By Matters India Reporter

Mokama: The Sisters of Charity of Nazareth on July 16 closed the emergency department of their hospital in Bihar after a mob attack.

“We have informed the Station House Officer of the local police station our decision to close the emergency department,” Sister Anjana Kunnath, administrator of Nazareth Hospital in Mokama, told Matters India.

Mokama town is some 90 km southeast of Patna, capital of Bihar state.

Earlier, in a letter addressed to the hospital’s well-wishers, Sister Kunnath narrated a mob of some 30 people attacked a nun while they ravaged the only functioning ward in their hospital. They had brought a man who was already dead from a gunshot injury, but insisted that he still had pulse.

“The mob equally terrorized the working staff, the watchman and the patients. Ten of the eleven patients developed fever and loose motion out of fear and the blood-pressure of one patient went high due to panic,” she said.

The mob kicked and beat Sister Aruna Kerketta, who was on the on-call duty.

Sister Kunnath further noted that the attack occurred under “the watchful eyes of a handful of Mokama police personnel” who remained mute spectators to the mob fury.

The mob had rushed into the ward shouting, “Get ready with everything and call the doctor,” and took a stretcher to bring the person. They pushed the stretcher until the end of the ward where two female inpatients were resting. One person from the mob tried to beat one of them.

As the head nurse enquired what was happening, the other nurse called the doctor on duty. The doctor called two from the mob and a policeman to the nurses’ station and informed them that the patient was dead.

Some from the mob kept shouting that there was pulse in their patient. As they tried to assault the nurses, they shut themselves inside the nurses’ station along with the doctor. As the mob kept banging on the door, the nurses called the on-call nun.

Sister Kerketta, who was unaware of the commotion, asked a person from the mob about their patient whose body was outside the ward. He said the 40-year-old patient, Pankaj Kumar Singh, was shot while going home from work on a motorbike.

Hearing this, Sister Kerketta tried to call the administration, but the mob beat her and one of them snatched her phone saying that the patient had pulse.

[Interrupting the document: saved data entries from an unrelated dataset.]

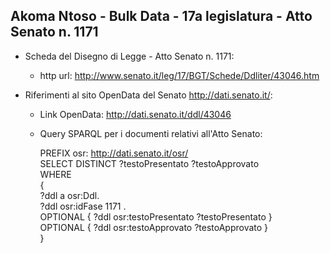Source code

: ## Akoma Ntoso - Bulk Data - 17a legislatura - Atto Senato n. 1171 ##

* Scheda del Disegno di Legge - Atto Senato n. 1171:
	* http url: http://www.senato.it/leg/17/BGT/Schede/Ddliter/43046.htm

* Riferimenti al sito OpenData del Senato http://dati.senato.it/:
	* Link OpenData: http://dati.senato.it/ddl/43046
	* Query SPARQL per i documenti relativi all'Atto Senato:

        PREFIX osr: <http://dati.senato.it/osr/>  
		SELECT DISTINCT ?testoPresentato ?testoApprovato  
		WHERE  
		{  
		    ?ddl a osr:Ddl.  
		    ?ddl osr:idFase 1171 .  
		    OPTIONAL { ?ddl osr:testoPresentato ?testoPresentato }  
		    OPTIONAL { ?ddl osr:testoApprovato ?testoApprovato }  
		}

“It is tragic to lose a young man like that abruptly. It is ever more tragic to terrorize the on duty nurses and the doctor,” Sister Kunnath’s letter says.

According to her, the hospital functions with a handful of nurses and doctors as it was difficult to recruit trained doctors and nurses to work in it.

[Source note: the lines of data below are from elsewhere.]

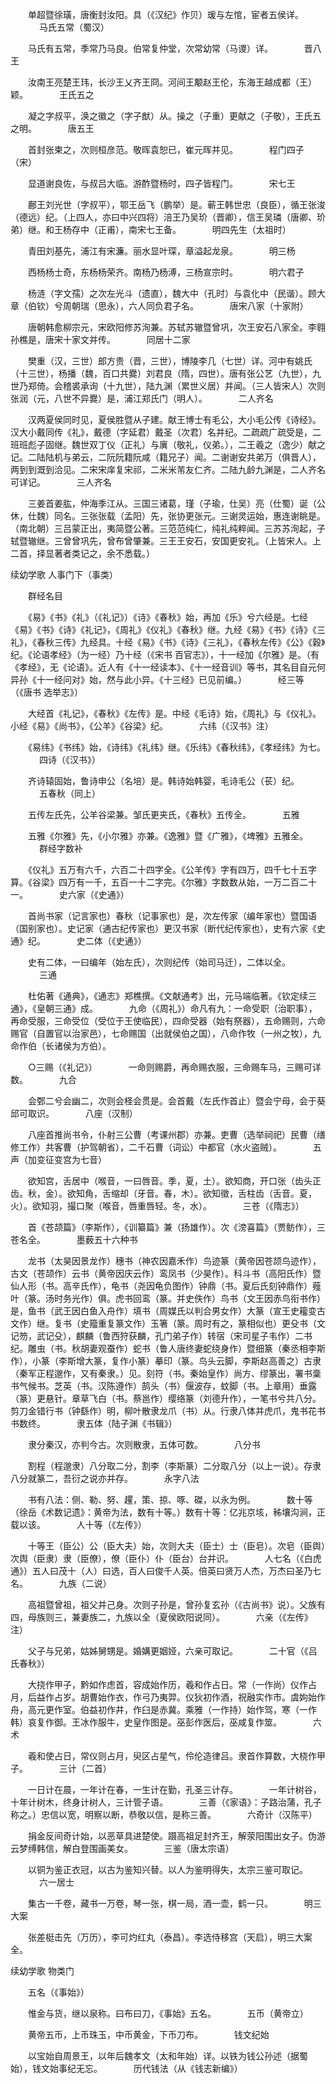 <!-- { "loadSidebar": true } -->
　　单超暨徐璜，唐衡封汝阳。具（《汉纪》作贝）瑗与左悺，宦者五侯详。
　
　　马氏五常（蜀汉）

　　马氏有五常，季常乃马良。伯常复仲堂，次常幼常（马谡）详。
　
　　晋八王

　　汝南王亮楚王玮，长沙王乂齐王冏。河间王颙赵王伦，东海王越成都（王）颖。
　
　　王氏五之

　　凝之字叔平，涣之徽之（字子猷）从。操之（子重）更献之（子敬），王氏五之明。
　
　　唐五王

　　首封张柬之，次则桓彦范。敬晖袁恕已，崔元晖并见。
　
　　程门四子（宋）

　　显道谢良佐，与叔吕大临。游酢暨杨时，四子皆程门。
　
　　宋七王

　　鄜王刘光世（字叔平），鄂王岳飞（鹏举）是。蕲王韩世忠（良臣），循王张浚（德远）纪。（上四人，亦曰中兴四将）涪王乃吴玠（晋卿），信王吴璘（唐卿、玠弟）继。和王杨存中（正甫），南宋七王备。
　
　　明四先生（太祖时）

　　青田刘基先，浦江有宋濂。丽水显叶琛，章溢起龙泉。
　
　　明三杨

　　西杨杨士奇，东杨杨荣齐。南杨乃杨溥，三杨宣宗时。
　
　　明六君子

　　杨涟（字文孺）之次左光斗（遗直），魏大中（孔时）与袁化中（民谐）。顾大章（伯钦）兮周朝瑞（思永），六人同负君子名。
　
　　唐宋八家（十家附）

　　唐朝韩愈柳宗元，宋欧阳修苏洵兼。苏轼苏辙暨曾巩，次王安石八家全。李翱孙樵是，唐宋十家文并传。
　
　　同居十二家

　　樊重（汉，三世）郎方贵（晋，三世），博陵李几（七世）详。河中有姚氏（十三世），杨播（魏，百口共爨）刘君良（隋，四世）。唐有张公艺（九世），九世乃郑倚。会稽裘承询（十九世），陆九渊（累世义居）并闻。（三人皆宋人）次则张润（元，八世不异爨）是，浦江郑氏门（明人）。
　
　　二人齐名

　　汉两夏侯同时见，夏侯胜暨从子建。献王博士有毛公，大小毛公传《诗经》。汉大小戴同传《礼》，戴德（字延君）戴圣（次君）名并纪。二疏疏广疏受是，二班班彪子固继。魏世双丁仪（正礼）与廙（敬礼，仪弟。），二王羲之（逸少）献之记。二陆陆机与弟云，二阮阮籍阮咸（籍兄子）闻。二谢谢安共弟万（俱晋人），两到到溉到洽见。二宋宋庠复宋祁，二米米芾友仁齐。二陆九龄九渊是，二人齐名可详记。
　
　　三人齐名

　　三姜首姜肱，仲海季江从。三国三诸葛，瑾（子瑜，仕吴）亮（仕蜀）诞（公休，仕魏）同名。三张张载（孟阳）先，张协更张元。三谢灵运始，惠连谢眺是。（南北朝）三吕蒙正出，夷简暨公著。三范范纯仁，纯礼纯粹闻。三苏苏洵起，子轼暨辙继。三曾曾巩先，曾布曾肇兼。三王王安石，安国更安礼。（上皆宋人。上二首，择显著者类记之，余不悉载。）

续幼学歌 人事门下（事类）

　　群经名目

　　《易》《书》《礼》（《礼记》）《诗》《春秋》始，再加《乐》兮六经是。七经《易》《书》《诗》《礼记》，《周礼》《仪礼》《春秋》继。九经《易》《书》《诗》《三礼》，《春秋三传》九经具。十经《易》《书》《诗》《三礼》，《春秋左传》《公》《穀》纪。《论语孝经》（为一经）乃十经（《宋书 百官志》），十一经加《尔雅》是。（有《孝经》，无《论语》。近人有《十一经读本》、《十一经音训》等书，其名目自元何异孙《十一经问对》始，然与此小异。《十三经》已见前编。）
　
　　经三等（《唐书 选举志》）

　　大经首《礼记》，《春秋》《左传》是。中经《毛诗》始，《周礼》与《仪礼》。小经《易》《尚书》，《公羊》《谷梁》纪。
　
　　六纬（《汉书》注）

　　《易纬》《书纬》始，《诗纬》《礼纬》继。《乐纬》《春秋纬》，《孝经纬》为七。
　
　　四诗（《汉书》）

　　齐诗辕固始，鲁诗申公（名培）是。韩诗始韩婴，毛诗毛公（苌）纪。
　
　　五春秋（同上）

　　五传左氏先，公羊谷梁兼。邹氏更夹氏，《春秋》五传全。
　
　　五雅

　　五雅《尔雅》先，《小尔雅》亦兼。《逸雅》暨《广雅》，《埤雅》五雅全。
　
　　群经字数补

　　《仪礼》五万有六千，六百二十四字全。《公羊传》字有四万，四千七十五字算。《谷梁》四万有一千，五百一十二字完。《尔雅》字数数从始，一万二百二十一。
　
　　史六家（《史通》）

　　首尚书家（记言家也）春秋（记事家也）是，次左传家（编年家也）暨国语（国别家也）。史记家（通古纪传家也）更汉书家（断代纪传家也），史有六家《史通》纪。
　
　　史二体（《史通》）

　　史有二体，一曰编年（始左氏），次则纪传（始司马迁），二体以全。
　
　　三通

　　杜佑著《通典》，《通志》郑樵撰。《文献通考》出，元马端临著。《钦定续三通》，《皇朝三通》成。
　
　　九命（《周礼》）命凡有九：一命受职（治职事），再命受服，三命受位（受位于王使临民），四命受器（始有祭器），五命赐则，六命赐官（自置官以治家邑），七命赐国（出就侯伯之国），八命作牧（一州之牧），九命作伯（长诸侯为方伯）。

　　○三赐（《礼记》）
　
　　一命则赐爵，再命赐衣服，三命赐车马，三赐可详数。
　
　　九合

　　会鄄二兮会幽二，次则会柽会贯是。会首戴（左氏作首止）暨会宁母，会于葵邱可取识。
　
　　八座（汉制）

　　八座首推尚书令，仆射三公曹（考课州郡）亦兼。吏曹（选举祠祀）民曹（缮修工作）共客曹（护驾朝省），二千石曹（词讼）中都官（水火盗贼）。
　
　　五声（加变征变宫为七音）

　　欲知宫，舌居中（喉音，一曰唇音。季，夏，土）。欲知商，开口张（齿头正齿。秋，金）。欲知角，舌缩却（牙音。春，木）。欲知徵，舌柱齿（舌音。夏，火）。欲知羽，撮口聚（喉音，唇重唇轻。冬，水）。
　
　　三苍（《隋志》）

　　首《苍颉篇》（李斯作），《训纂篇》兼（扬雄作）。次《滂喜篇》（贾鲂作），三苍名全。
　
　　墨薮五十六种书

　　龙书（太昊因景龙作）穗书（神农因嘉禾作）鸟迹篆（黄帝因苍颉鸟迹作），古文（苍颉作）云书（黄帝因庆云作）鸾凤书（少昊作）。科斗书（高阳氏作）暨仙人形（书。高辛氏作），龟书（尧因龟负图作）钟鼎（书。夏后氏刻钟鼎作）薤叶（篆。汤时务光作）俱。虎书回鸾（篆。并史佚作）鸟书（文王因赤鸟衔书作）是，鱼书（武王因白鱼入舟作）填书（周媒氏以判合男女作）大篆（宣王史籕变古文作）继。复书（史籀重复篆文作）玉箸（篆。周时有之，篆相似也）更殳书（文记笏，武记殳），麒麟（鲁西狩获麟，孔门弟子作）转宿（宋司星子韦作）二书纪。雕虫（书。秋胡妻观蚕作）蛇书（鲁人唐终妻蛇绕身作）暨细篆（秦丞相李斯作），小篆（李斯增大篆，复作小篆）摹印（篆。鸟头云脚，李斯赵高善之）古隶（秦军正程邈作，又有秦隶。）见。刻符（书。秦始皇作）尚方、缪篆出，署书稾书气候书。芝英（书。汉陈遵作）鹄头（书）偃波存，蚊脚（书。上章用）垂露（篆）更悬针。章草飞白（书。蔡邕作）缨络篆（刘德升作），一笔书兮共八分。剪刀金错行书（钟繇作）明，柳叶散隶龙爪（书）从。行隶八体并虎爪，鬼书花书书数终。
　
　　隶五体（陆子渊《书辑》）

　　隶分秦汉，亦判今古。次则散隶，五体可数。
　
　　八分书

　　割程（程邈隶）八分取二分，割李（李斯篆）二分取八分（以上一说）。存隶八分就篆二，吾衍之说亦并存。
　
　　永字八法

　　书有八法：侧、勒、努、趯，策、掠、啄、磔，以永为例。
　
　　数十等（徐岳《术数记遗》：黄帝为法，数有十等。）数有十等：亿兆京垓，秭壤沟涧，正载以该。
　
　　人十等（《左传》）

　　十等王（臣公）公（臣大夫）始，次则大夫（臣士）士（臣皂）。次皂（臣舆）次舆（臣隶）隶（臣僚），僚（臣仆）仆（臣台）台并识。
　
　　人七名（《白虎通》）五人曰茂十（人）曰选，百人曰俊千人英。倍英曰贤万人杰，万杰曰圣乃七名。
　
　　九族（二说）

　　高祖暨曾祖，祖父并己身。次则子孙是，曾孙复玄孙（《古尚书》说）。父族有四，母族则三，兼妻族二，九族以全（夏侯欧阳说同）。
　
　　六亲（《左传》注）

　　父子与兄弟，姑姊舅甥是。婚媾更姻娅，六亲可取记。
　
　　二十官（《吕氏春秋》）

　　大挠作甲子，黔如作虑首，容成始作历，羲和作占日。常（一作尚）仪作占月，后益作占岁。胡曹始作衣，作弓乃夷羿。仪狄初作酒，祝融实作市。虞姁始作舟，高元更作室。伯益初作井，作臼是赤冀。乘雅（一作持）始作驾，寒（一作韩）哀复作御。王冰作服牛，史皇作图是。巫彭作医后，巫咸复作筮。
　
　　六术

　　羲和使占日，常仪则占月，臾区占星气，伶伦造律吕。隶首作算数，大桡作甲子。
　
　　三计（二首）

　　一日计在晨，一年计在春，一生计在勤，孔圣三计存。
　
　　一年计树谷，十年计树木，终身计树人，三计管子语。
　
　　三善（《家语》：子路治蒲，孔子称之。）忠信以宽，明察以断，恭敬以信，是称三善。
　
　　六奇计（汉陈平）

　　捐金反间奇计始，以恶草具进楚使。蹑高祖足封齐王，解荥阳围出女子。伪游云梦缚韩信，解白登围画美女。
　
　　三鉴（唐太宗语）

　　以铜为鉴正衣冠，以古为鉴知兴替。以人为鉴明得失，太宗三鉴可取记。
　
　　六一居士

　　集古一千卷，藏书一万卷，琴一张，棋一局，酒一壶，鹤一只。
　
　　明三大案

　　张差梃击先（万历），李可灼红丸（泰昌）。李选侍移宫（天启），明三大案全。

续幼学歌 物类门

　　五名（《事始》）

　　惟金与货，继以泉称。曰布曰刀，《事始》五名。
　
　　五币（黄帝立）

　　黄帝五币，上币珠玉，中币黄金，下币刀布。
　
　　钱文纪始

　　以宝始自周景王，以年后魏孝文（太和年始）详。以铁为钱公孙述（据蜀始），钱文始事纪无忘。
　
　　历代钱法（从《钱志新编》）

At present, the hospital has only medical outpatient and in-patient services along with outpatient obstetrics and gynecology. It also has services such as laboratory, X-Ray, ultrasound and pharmacy, besides a ‘Wellness Centre” and an advanced physiotherapy department.

“Many stroke patients regain strength to lead a manageable life through both of these centers,” Sister Kunnath’s letter said.

She also said the local people had been asked the administration to make the hospital fully functional. However, the same people “do not help us to make it function the way a hospital should function;” Sister Kunnath regretted.

She also said the hospital finds it hard to function in “such hostile environment.”

The Nazareth hospital began in 1948 with 25 beds and gradually grew to 150-bed facility in 1965. The congregation based in Kentucky in the United States started it at invitation of Bishop B J Sullivan of Patna and Father Marion Batson, the pastor of Mokama, both Jesuits.

Six nuns came to India a year earlier when the country became independent.

A community health department was started in 1961 and in 1984 the hospital was expanded to a 280-bed facility with the aid of a German funding agency.

The nuns also launched several health projects such as “Mahila Mandals, immunization program, TB and Leprosy program. In 2004, the hospital started a Community Care Centre to care for the HIV/AIDS patients.

In the past 73 years, the hospital has treated hundreds of thousands of people, mostly poor, from many districts of Bihar, West Bengal and even from the borders of Nepal. However, the nuns started winding down the hospital in 2012 for various reasons.

The hospital’s schools to train nurses and pharmacists, started at its inception, have produced hundreds of healthcare personnel who now serve in India and overseas.